Ja, das meinte ich auch so, und das ist nun mal meine Art, meine Meinung zu sagen. Da, wo ich herkomme - und das meine ich sowohl regional als auch soziologisch -, ist das normaler Umgangston. Aber ich hatte nicht berücksichtigt, wie schroff und arrogant das auf Leute wirken musste, die es gewohnt sind, ihr Missfallen in gedämpfteren Tönen (oder gar nicht) zu artikulieren. Heutzutage, in Zeiten von microaggression und safe spaces, käme ich wahrscheinlich in überhaupt keine Uni mehr rein.

Ich könnte noch weiter in die Vergangenheit zurückgehen und behaupten, letztlich sei meine Grundschul-Klassenlehrerin schuld. - Schuld woran? Daran, dass ich eine heftige Allergie gegen verordnete Harmonie habe. Gegen "flache Hierarchien", Stuhlkreise und Ringelpiez mit Anfassen, gegen Blümchenbilder und Poesiealbenverse, gegen das Zudecken real existierender Konflikte mit einer dicken, klebrigen Wir-haben-uns-doch-alle-lieb-Soße. Und diese allergische Reaktion führt dazu, dass ich nach außen hin oft sehr schroff wirke. Jedenfalls auf Leute, die mich nicht gut kennen.
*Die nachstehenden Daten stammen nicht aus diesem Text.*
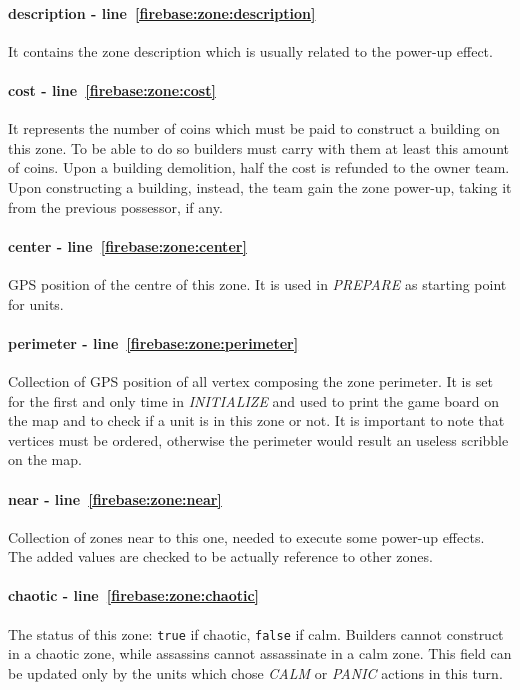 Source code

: 				\paragraph{description - line~\ref{firebase:zone:description}}
				It contains the zone description which is usually related to the power-up effect.
				
				\paragraph{cost - line~\ref{firebase:zone:cost}}
				It represents the number of coins which must be paid to construct a building on this zone. To be able to do so builders must carry with them at least this amount of coins. Upon a building demolition, half the cost is refunded to the owner team. Upon constructing a building, instead, the team gain the zone power-up, taking it from the previous possessor, if any.
				
				\paragraph{center - line~\ref{firebase:zone:center}}
				GPS position of the centre of this zone. It is used in \emph{PREPARE} as starting point for units.
				
				\paragraph{perimeter - line~\ref{firebase:zone:perimeter}}
				Collection of GPS position of all vertex composing the zone perimeter. It is set for the first and only time in \emph{INITIALIZE} and used to print the game board on the map and to check if a unit is in this zone or not. It is important to note that vertices must be ordered, otherwise the perimeter would result an useless scribble on the map.
				
				\paragraph{near - line~\ref{firebase:zone:near}}
				Collection of zones near to this one, needed to execute some power-up effects.
				The added values are checked to be actually reference to other zones.
				
				\paragraph{chaotic - line~\ref{firebase:zone:chaotic}}
				The status of this zone: \lstinline|true| if chaotic, \lstinline|false| if calm. Builders cannot construct in a chaotic zone, while assassins cannot assassinate in a calm zone. This field can be updated only by the units which chose \emph{CALM} or \emph{PANIC} actions in this turn.
				
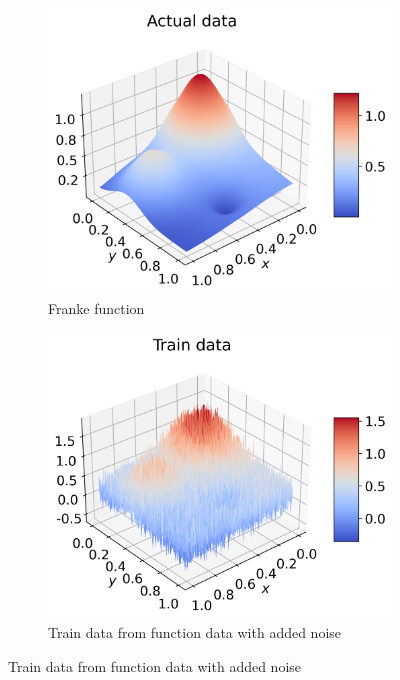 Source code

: \documentclass[12pt]{article}
\begin{document}
\begin{figure}[H]
  \begin{subfigure}{.5\textwidth}
    \centering
    \includegraphics[width=\textwidth]{../figures/actual_data_franke_extra.png}
    \caption{Franke function}
    \label{fig:extra_pred_real}
  \end{subfigure}
  \begin{subfigure}{.5\textwidth}
    \centering
    \includegraphics[width=\textwidth]{../figures/train_data_franke_extra.png}
    \caption{Train data from function data with added noise}

\end{subfigure}
\end{figure}
\end{document}
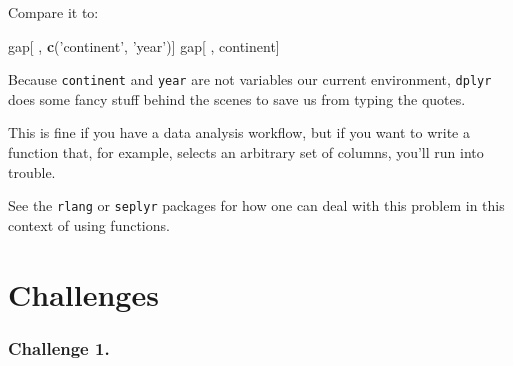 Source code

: \documentclass[]{book}
\newenvironment{Shaded}{\begin{snugshade}}{\end{snugshade}}
\newcommand{\CommentTok}[1]{\textcolor[rgb]{0.56,0.35,0.01}{\textit{#1}}}
\newcommand{\ControlFlowTok}[1]{\textcolor[rgb]{0.13,0.29,0.53}{\textbf{#1}}}
\newcommand{\DataTypeTok}[1]{\textcolor[rgb]{0.13,0.29,0.53}{#1}}
\newcommand{\KeywordTok}[1]{\textcolor[rgb]{0.13,0.29,0.53}{\textbf{#1}}}
\newcommand{\NormalTok}[1]{#1}
\newcommand{\OperatorTok}[1]{\textcolor[rgb]{0.81,0.36,0.00}{\textbf{#1}}}
\newcommand{\StringTok}[1]{\textcolor[rgb]{0.31,0.60,0.02}{#1}}
\begin{document}
Compare it to:

\begin{Shaded}
\begin{Highlighting}[]
\NormalTok{gap[ , }\KeywordTok{c}\NormalTok{(}\StringTok{'continent'}\NormalTok{, }\StringTok{'year'}\NormalTok{)]}
\NormalTok{gap[ , continent]}
\end{Highlighting}
\end{Shaded}

Because \texttt{continent} and \texttt{year} are not variables our current environment, \texttt{dplyr} does some fancy stuff behind the scenes to save us from typing the quotes.

This is fine if you have a data analysis workflow, but if you want to write a function that, for example, selects an arbitrary set of columns, you'll run into trouble.

\begin{Shaded}
\end{Shaded}

See the \texttt{rlang} or \texttt{seplyr} packages for how one can deal with this problem in this context of using functions.

\hypertarget{challenges-11}{%
\section{Challenges}\label{challenges-11}}

\hypertarget{challenge-1.-6}{%
\subsubsection*{Challenge 1.}\label{challenge-1.-6}}
\end{document}
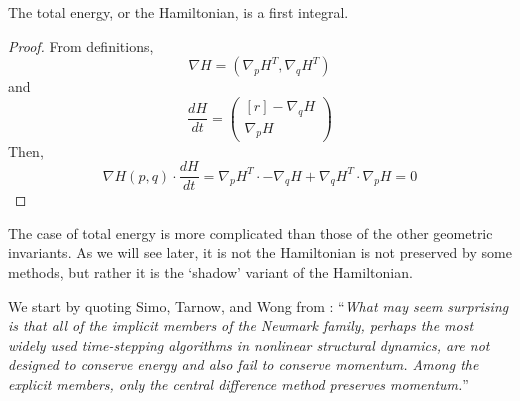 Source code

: \documentclass[../Main.tex]{subfiles}
\begin{document}
\begin{theorem} The total energy, or the Hamiltonian, is a first integral. \end{theorem}
\begin{proof}
From definitions,
$$
	\nabla H = \left(\nabla_{p}H^{T}, \nabla_{q}H^{T}\right)
$$
and
$$
	\frac{dH}{dt} =
		\begin{pmatrix*}[r]
			-\nabla_{q}H \\
			\nabla_{p}H
		\end{pmatrix*}
$$
Then, 
$$
\nabla H(p, q) \cdot \frac{dH}{dt} = \nabla_{p}H^{T}\cdot-\nabla_{q}H + \nabla_{q}H^{T}\cdot \nabla_{p}H = 0
$$ 
\end{proof} 

The case of total energy is more complicated than those of the other geometric invariants. As we will see later, it is not the Hamiltonian is not preserved by some methods, but rather it is the `shadow' variant of the Hamiltonian.

We start by quoting Simo, Tarnow, and Wong from \cite{SimoTarnowWong1992}:
``\textit{What may seem surprising is that all of the implicit members of the Newmark family, perhaps the most widely used time-stepping algorithms in nonlinear structural dynamics, are not designed to conserve energy and also fail to conserve momentum. Among the explicit members, only the central difference method preserves momentum.}''	
\end{document}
Wer mich näher kennt, weiß, dass ich im Grunde meines Herzens eigentlich ein totaler Softie bin. 

Zum Beispiel: Neulich habe ich mich, endlich mal wieder, mit meiner Freundin Kati (der besten Kati von allen) getroffen, und im Laufe unseres Gesprächs kamen wir irgendwann auf Geschlechterrollenklischees - und darauf, dass man nicht gleich trans* sein muss, wenn man Interessen oder Charakterzüge hat, die allgemein als geschlechtsuntypisch gelten. 
"Zum Beispiel", meinte Kati, "ist es totaler Quatsch, dass Männer angeblich nicht im Kino heulen, beziehungsweise heulen dürfen."
"Ich heule immer im Kino!", warf ich ein. "Ich hab sogar bei Free Willy geheult!"
"Natürlich", entgegnete Kati. "Jeder normale Mensch heult bei Free Willy." 
Das mag nun seinerseits wiederum alles sehr klischeehaft klingen - raue Schale, weicher Kern und so -, aber Klischees zeichnen sich schließlich dadurch aus, dass irgendwo meist doch etwas Wahres an ihnen dran ist. - Doch zurück zum vergangenen Samstag. Wie schon erwähnt, wurde unmittelbar vor dem Nightfever die Vorabendmesse zum 3. Adventssonntag gefeiert, und im Evangelium ging es um Johannes den Täufer. Auch so ein rauer Gesell. In dieser Perikope sitzt der Täufer im Gefängnis und bekommt Zweifel, ob Jesus wirklich der Messias sei. Dabei hatte er Ihn doch schon erkannt - laut Lukas 1,41 schon im Mutterleib, und ganz entschieden dann, als Jesus zum ihm kam, um sich von ihm im Jordan taufen zu lassen (vgl. Johannes 1,29-34). Warum also jetzt diese Zweifel? - Sicherlich kann es mehrere mögliche Erklärungen hierfür geben; der Priester, der an diesem Samstagabend in der Rosenkranz-Basilika predigte, betrachtete die Zweifel des Johannes jedenfalls im Zusammenhang mit der Rigidität dieses radikalen Gottesmannes, der, aus der privilegierten Priesterkaste stammend, im härenen Gewand in die Wüste gezogen war, um Buße zu predigen. Kann es sein - so fragte die Predigt, jedenfalls andeutungsweise -, dass dieser Jesus, der mit den Zöllnern und Sündern aß und den Dirnen ihre Sünden vergab, für den Geschmack des Täufers einfach nicht hart genug war?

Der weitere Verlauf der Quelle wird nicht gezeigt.